*** Opening of Data excerpts ***

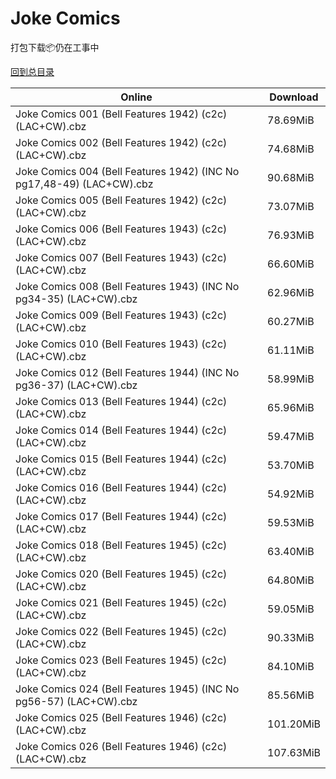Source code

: # Joke Comics

打包下载📦仍在工事中

[回到总目录](/Catalogs.md)







Online | Download
--- | ---
Joke Comics 001 (Bell Features 1942) (c2c) (LAC+CW).cbz | 78.69MiB
Joke Comics 002 (Bell Features 1942) (c2c) (LAC+CW).cbz | 74.68MiB
Joke Comics 004 (Bell Features 1942) (INC No pg17,48-49) (LAC+CW).cbz | 90.68MiB
Joke Comics 005 (Bell Features 1942) (c2c) (LAC+CW).cbz | 73.07MiB
Joke Comics 006 (Bell Features 1943) (c2c) (LAC+CW).cbz | 76.93MiB
Joke Comics 007 (Bell Features 1943) (c2c) (LAC+CW).cbz | 66.60MiB
Joke Comics 008 (Bell Features 1943) (INC No pg34-35) (LAC+CW).cbz | 62.96MiB
Joke Comics 009 (Bell Features 1943) (c2c) (LAC+CW).cbz | 60.27MiB
Joke Comics 010 (Bell Features 1943) (c2c) (LAC+CW).cbz | 61.11MiB
Joke Comics 012 (Bell Features 1944) (INC No pg36-37) (LAC+CW).cbz | 58.99MiB
Joke Comics 013 (Bell Features 1944) (c2c) (LAC+CW).cbz | 65.96MiB
Joke Comics 014 (Bell Features 1944) (c2c) (LAC+CW).cbz | 59.47MiB
Joke Comics 015 (Bell Features 1944) (c2c) (LAC+CW).cbz | 53.70MiB
Joke Comics 016 (Bell Features 1944) (c2c) (LAC+CW).cbz | 54.92MiB
Joke Comics 017 (Bell Features 1944) (c2c) (LAC+CW).cbz | 59.53MiB
Joke Comics 018 (Bell Features 1945) (c2c) (LAC+CW).cbz | 63.40MiB
Joke Comics 020 (Bell Features 1945) (c2c) (LAC+CW).cbz | 64.80MiB
Joke Comics 021 (Bell Features 1945) (c2c) (LAC+CW).cbz | 59.05MiB
Joke Comics 022 (Bell Features 1945) (c2c) (LAC+CW).cbz | 90.33MiB
Joke Comics 023 (Bell Features 1945) (c2c) (LAC+CW).cbz | 84.10MiB
Joke Comics 024 (Bell Features 1945) (INC No pg56-57) (LAC+CW).cbz | 85.56MiB
Joke Comics 025 (Bell Features 1946) (c2c) (LAC+CW).cbz | 101.20MiB
Joke Comics 026 (Bell Features 1946) (c2c) (LAC+CW).cbz | 107.63MiB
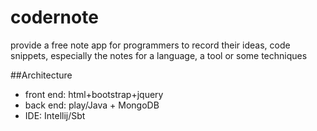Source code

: # codernote
provide a free note app for programmers to record their ideas, code snippets, especially the notes for a language, a tool or some techniques

##Architecture
 * front end: html+bootstrap+jquery
 * back end: play/Java + MongoDB
 * IDE: Intellij/Sbt

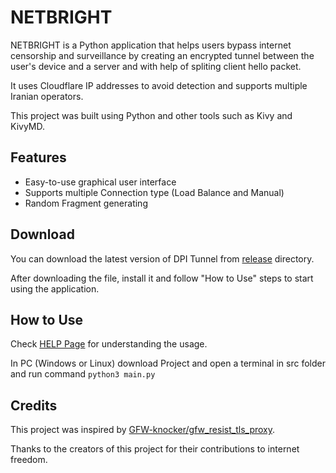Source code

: # NETBRIGHT

NETBRIGHT is a Python application that helps users bypass internet censorship and surveillance by creating an encrypted tunnel between the user's device and a server and with help of spliting client hello packet. 

It uses Cloudflare IP addresses to avoid detection and supports multiple Iranian operators.

This project was built using Python and other tools such as Kivy and KivyMD.

## Features
 
* Easy-to-use graphical user interface
* Supports multiple Connection type (Load Balance and Manual)
* Random Fragment generating

## Download
You can download the latest version of DPI Tunnel from [release](https://github.com/yebekhe/NETBRIGHT/releases) directory. 

After downloading the file, install it and follow "How to Use" steps to start using the application.

## How to Use

Check [HELP Page](https://telegra.ph/%D8%A2%D9%85%D9%88%D8%B2%D8%B4-%D9%86%D8%B1%D9%85-%D8%A7%D9%81%D8%B2%D8%A7%D8%B1-NETBRIGHT-05-19) for understanding the usage.

In PC (Windows or Linux) download Project and open a terminal in src folder and run command `python3 main.py`

## Credits

This project was inspired by [GFW-knocker/gfw_resist_tls_proxy](https://github.com/GFW-knocker/gfw_resist_tls_proxy). 

Thanks to the creators of this project for their contributions to internet freedom.
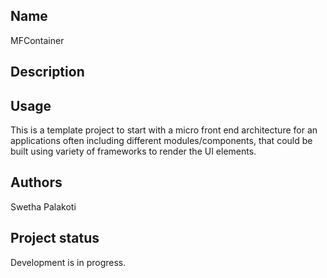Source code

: ## Name
MFContainer 

## Description


## Usage
This is a template project to start with a micro front end architecture for an applications often including different modules/components, that could be built using variety of frameworks to render the UI elements.

## Authors 
Swetha Palakoti

## Project status
Development is in progress.
            
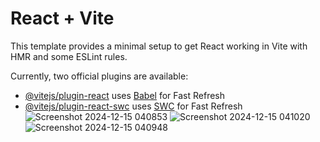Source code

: # React + Vite

This template provides a minimal setup to get React working in Vite with HMR and some ESLint rules.

Currently, two official plugins are available:

- [@vitejs/plugin-react](https://github.com/vitejs/vite-plugin-react/blob/main/packages/plugin-react/README.md) uses [Babel](https://babeljs.io/) for Fast Refresh
- [@vitejs/plugin-react-swc](https://github.com/vitejs/vite-plugin-react-swc) uses [SWC](https://swc.rs/) for Fast Refresh
![Screenshot 2024-12-15 040853](https://github.com/user-attachments/assets/c6dbacbe-1d0d-4c37-8f61-3fefd08d3439)
![Screenshot 2024-12-15 041020](https://github.com/user-attachments/assets/0a593e21-8d8e-4ad6-8776-1eb5e03fed2e)
![Screenshot 2024-12-15 040948](https://github.com/user-attachments/assets/3653f827-495f-43c1-9158-43c24829c2d8)
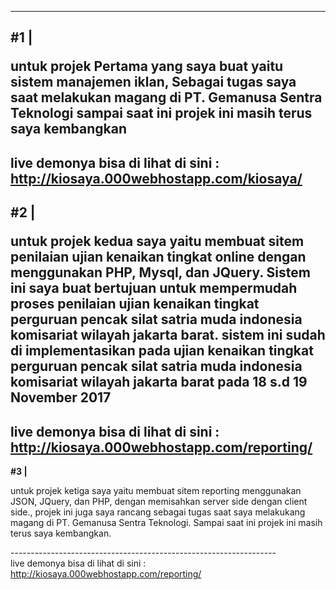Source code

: -----------------------------------------------------------------
<strong> #1  |</strong> <p> untuk projek Pertama yang saya buat yaitu sistem manajemen iklan, Sebagai tugas saya saat melakukan magang di PT. Gemanusa Sentra Teknologi sampai saat ini projek ini masih terus saya kembangkan</p>
-----------------------------------------------------------------
live demonya bisa di lihat di sini :
http://kiosaya.000webhostapp.com/kiosaya/
</br>
-----------------------------------------------------------------
<strong> #2  |</strong> <p> untuk projek kedua saya yaitu membuat sitem penilaian ujian kenaikan tingkat online dengan menggunakan PHP, Mysql, dan JQuery. Sistem ini saya buat bertujuan untuk mempermudah proses penilaian ujian kenaikan tingkat perguruan pencak silat satria muda indonesia komisariat wilayah jakarta barat. sistem ini sudah di implementasikan pada ujian kenaikan tingkat perguruan pencak silat satria muda indonesia komisariat wilayah jakarta barat pada 18 s.d 19 November 2017</p>
------------------------------------------------------------------
live demonya bisa di lihat di sini :
http://kiosaya.000webhostapp.com/reporting/
</br>
-----------------------------------------------------------------
<strong> #3  |</strong> <p> untuk projek ketiga saya yaitu membuat sitem reporting menggunakan JSON, JQuery, dan PHP, dengan memisahkan server side dengan client side., projek ini juga saya rancang sebagai tugas saat saya melakukang magang di PT. Gemanusa Sentra Teknologi. Sampai saat ini projek ini masih terus saya kembangkan. </p>
------------------------------------------------------------------ </br>
live demonya bisa di lihat di sini :
http://kiosaya.000webhostapp.com/reporting/
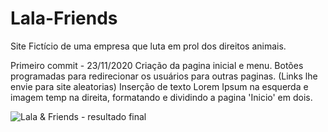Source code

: # Lala-Friends
Site Fictício de uma empresa que luta em prol dos direitos animais. 

Primeiro commit - 23/11/2020
Criação da pagina inicial e menu.
Botões programadas para redirecionar os usuários para outras paginas. (Links lhe envie para site aleatorias)
Inserção de texto Lorem Ipsum na esquerda e imagem temp na direita, formatando e dividindo a pagina 'Inicio' em dois. 

![Lala & Friends - resultado final](https://user-images.githubusercontent.com/73433189/100144276-5100f280-2e75-11eb-8ad5-9d7a0d7eec4b.PNG)
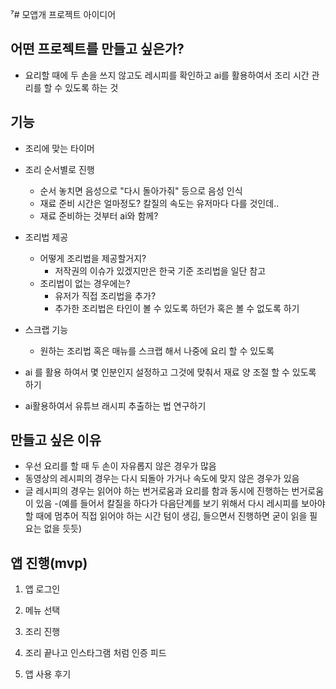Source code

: ⁷# 모앱개 프로젝트 아이디어
## 어떤 프로젝트를 만들고 싶은가?
- 요리할 때에 두 손을 쓰지 않고도 레시피를 확인하고 ai를 활용하여서 조리 시간 관리를 할 수 있도록 하는 것

## 기능
- 조리에 맞는 타이머 
- 조리 순서별로 진행
    - 순서 놓치면 음성으로 "다시 돌아가줘" 등으로 음성 인식
    - 재료 준비 시간은 얼마정도? 칼질의 속도는 유저마다 다를 것인데..
    - 재료 준비하는 것부터 ai와 함께?
- 조리법 제공
    - 어떻게 조리법을 제공할거지?
        - 저작권의 이슈가 있겠지만은 한국 기준 조리법을 일단 참고
    - 조리법이 없는 경우에는?
        - 유저가 직접 조리법을 추가?
        - 추가한 조리법은 타인이 볼 수 있도록 하던가 혹은 볼 수 없도록 하기
- 스크랩 기능
    - 원하는 조리법 혹은 매뉴를 스크랩 해서 나중에 요리 할 수 있도록

- ai 를 활용 하여서 몇 인분인지 설정하고 그것에 맞춰서 재료 양 조절 할 수 있도록 하기

- ai활용하여서 유튜브 래시피 추출하는 법 연구하기

## 만들고 싶은 이유
- 우선 요리를 할 때 두 손이 자유롭지 않은 경우가 많음
- 동영상의 레시피의 경우는 다시 되돌아 가거나 속도에 맞지 않은 경우가 있음
- 글 레시피의 경우는 읽어야 하는 번거로움과 요리를 함과 동시에 진행하는 번거로움이 있음
-(예를 들어서 칼질을 하다가 다음단계를 보기 위해서 다시 레시피를 보아야할 때에 멈추어 직접 읽어야 하는 시간 텀이 생김, 들으면서 진행하면 굳이 읽을 필요는 없을 듯듯)

## 앱 진행(mvp)
1. 앱 로그인
2. 메뉴 선택
3. 조리 진행

4. 조리 끝나고 인스타그램 처럼 인증 피드 
5. 앱 사용 후기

*** Close of Data excerpts ***

* _What to do_
Search the data for the string "Friends". List each line that has it.

* _Solution for this exercise_
: # Lala-Friends
![Lala & Friends - resultado final](https://user-images.githubusercontent.com/73433189/100144276-5100f280-2e75-11eb-8ad5-9d7a0d7eec4b.PNG)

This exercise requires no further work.